Several attorneys told Bloomberg BNA the DirecTV case is ripe for Supreme Court review because it highlights a rift among the appeals courts. The Fourth Circuit noted in the decision that “courts in various jurisdictions within this Circuit and throughout the country” have “applied numerous, distinct, multifactor joint employment tests.”
“It’s not just a small split among the circuits,” said Thomas O’Connell, a lawyer with Best Best & Krieger who recently filed a brief in the case on behalf of the International Franchise Association, the Restaurant Law Center, and other industry groups. “Each circuit has various differences.”
The Fourth Circuit said DirecTV’s pyramid network of technicians created a joint employment relationship between the company and DirectSat, the intermediary businesses that hired the workers. It noted in particular that DirecTV set the criteria that DirectSat used to consider job applicants, dictated the technicians’ schedules via a centralized assignment system, and generally supervised their work.
“DirecTV told them when to go to work, where to go to work, and how to do the job,” said George Hanson, a lawyer with Stueve Siegel Hanson who is representing the technicians. “Every facet of the work was directly controlled by DirecTV.”
The Fourth Circuit reversed a district judge’s decision finding that the technicians weren’t DirecTV employees because the company didn’t actually hire them and didn’t set their pay rates. The appeals panel in a 3-0 decision said the judge disregarded the relationship between DirecTV and DirectSat and used the wrong framework for determining joint employment.
The panel rejected the test developed by the Ninth Circuit some 34 years ago ( Bonnette v. California Health and Welfare Agency, 704 F.2d 1465, 26 WH Cases 152 (9th Cir. 1983). Citing a separate decision issued the same day, the court said the Bonnette test’s focus on common law agency principles was too narrow and didn’t gauge the relationship between potential joint employers.
The court said judges should consider six factors in mulling a joint employer question. Those factors include whether the employers share the power to supervise the workers, the permanency of the employers’ relationship, and whether one employer controls the other.
That’s different than the NLRB’s analysis in Browning-Ferris, but both approaches have been said to be rooted in “economic realities.”
The board said Browning-Ferris Industries was on the hook for labor violations alleged by sorters, screen cleaners, and housekeepers provided by Leadpoint Business Services to work at a BFI recycling plant in Northern California. The NLRB focused on the company’s indirect control over the workers, including by restricting who Leadpoint could hire and requiring Leadpoint to pay those workers no more than BFI employees in comparable jobs.
Critics of both decisions say courts should focus on direct control and whether a company like DirecTV actually sets the terms and conditions for the workers’ jobs.

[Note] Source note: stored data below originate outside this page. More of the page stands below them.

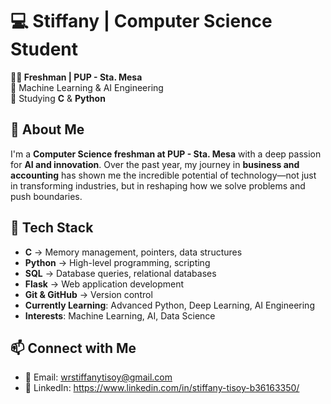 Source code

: # 💻 Stiffany | Computer Science Student  
**👩‍💻 Freshman | PUP - Sta. Mesa**  
🔹 Machine Learning & AI Engineering  
🔹 Studying **C** & **Python**  

## 🚀 About Me  
I'm a **Computer Science freshman at PUP - Sta. Mesa** with a deep passion for **AI and innovation**. Over the past year, my journey in **business and accounting** has shown me the incredible potential of technology—not just in transforming industries, but in reshaping how we solve problems and push boundaries.    

## 🔧 Tech Stack  
- **C** → Memory management, pointers, data structures  
- **Python** → High-level programming, scripting  
- **SQL** → Database queries, relational databases  
- **Flask** → Web application development  
- **Git & GitHub** → Version control 
- **Currently Learning**: Advanced Python, Deep Learning, AI Engineering  
- **Interests**: Machine Learning, AI, Data Science  

## 📫 Connect with Me  
- 📩 Email: wrstiffanytisoy@gmail.com
- 🔗 LinkedIn: https://www.linkedin.com/in/stiffany-tisoy-b36163350/
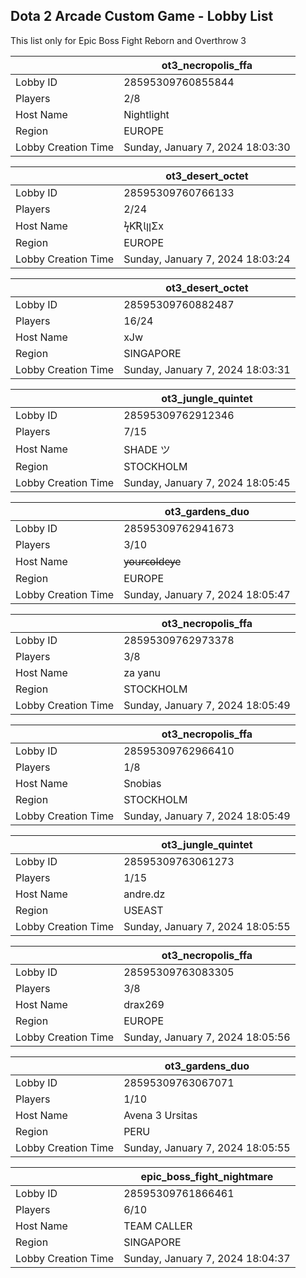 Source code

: ## Dota 2 Arcade Custom Game - Lobby List

This list only for Epic Boss Fight Reborn and Overthrow 3

|  | ot3_necropolis_ffa |
| ------ | ------ |
| Lobby ID | 28595309760855844 |
| Players | 2/8 |
| Host Name | Nightlight |
| Region | EUROPE |
| Lobby Creation Time | Sunday, January 7, 2024 18:03:30 |


|  | ot3_desert_octet |
| ------ | ------ |
| Lobby ID | 28595309760766133 |
| Players | 2/24 |
| Host Name | ϟƘƦƖןןΣx |
| Region | EUROPE |
| Lobby Creation Time | Sunday, January 7, 2024 18:03:24 |


|  | ot3_desert_octet |
| ------ | ------ |
| Lobby ID | 28595309760882487 |
| Players | 16/24 |
| Host Name | xJw |
| Region | SINGAPORE |
| Lobby Creation Time | Sunday, January 7, 2024 18:03:31 |


|  | ot3_jungle_quintet |
| ------ | ------ |
| Lobby ID | 28595309762912346 |
| Players | 7/15 |
| Host Name | SHADE ツ |
| Region | STOCKHOLM |
| Lobby Creation Time | Sunday, January 7, 2024 18:05:45 |


|  | ot3_gardens_duo |
| ------ | ------ |
| Lobby ID | 28595309762941673 |
| Players | 3/10 |
| Host Name | y̶o̶u̶r̶c̶o̶l̶d̶e̶y̶e |
| Region | EUROPE |
| Lobby Creation Time | Sunday, January 7, 2024 18:05:47 |


|  | ot3_necropolis_ffa |
| ------ | ------ |
| Lobby ID | 28595309762973378 |
| Players | 3/8 |
| Host Name | za yanu |
| Region | STOCKHOLM |
| Lobby Creation Time | Sunday, January 7, 2024 18:05:49 |


|  | ot3_necropolis_ffa |
| ------ | ------ |
| Lobby ID | 28595309762966410 |
| Players | 1/8 |
| Host Name | Snobias |
| Region | STOCKHOLM |
| Lobby Creation Time | Sunday, January 7, 2024 18:05:49 |


|  | ot3_jungle_quintet |
| ------ | ------ |
| Lobby ID | 28595309763061273 |
| Players | 1/15 |
| Host Name | andre.dz |
| Region | USEAST |
| Lobby Creation Time | Sunday, January 7, 2024 18:05:55 |


|  | ot3_necropolis_ffa |
| ------ | ------ |
| Lobby ID | 28595309763083305 |
| Players | 3/8 |
| Host Name | drax269 |
| Region | EUROPE |
| Lobby Creation Time | Sunday, January 7, 2024 18:05:56 |


|  | ot3_gardens_duo |
| ------ | ------ |
| Lobby ID | 28595309763067071 |
| Players | 1/10 |
| Host Name | Avena 3 Ursitas |
| Region | PERU |
| Lobby Creation Time | Sunday, January 7, 2024 18:05:55 |


|  | epic_boss_fight_nightmare |
| ------ | ------ |
| Lobby ID | 28595309761866461 |
| Players | 6/10 |
| Host Name | TEAM CALLER |
| Region | SINGAPORE |
| Lobby Creation Time | Sunday, January 7, 2024 18:04:37 |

Browning-Ferris involves claims under the National Labor Relations Act, but some lawmakers and business advocates have said they’d like to see a single joint employer test for all federal workplace laws to give businesses and workers clarity. The board is expected to walk back the decision if the Senate confirms President Donald Trump’s picks for two vacancies on the five-member NLRB. That would give the board its first Republican majority in nearly a decade.
Meanwhile, the clock is ticking.
“The first case that makes it to the Supreme Court on joint employer is going to be the most important one,” O’Connell said. “Whatever the court says could set a precedent.”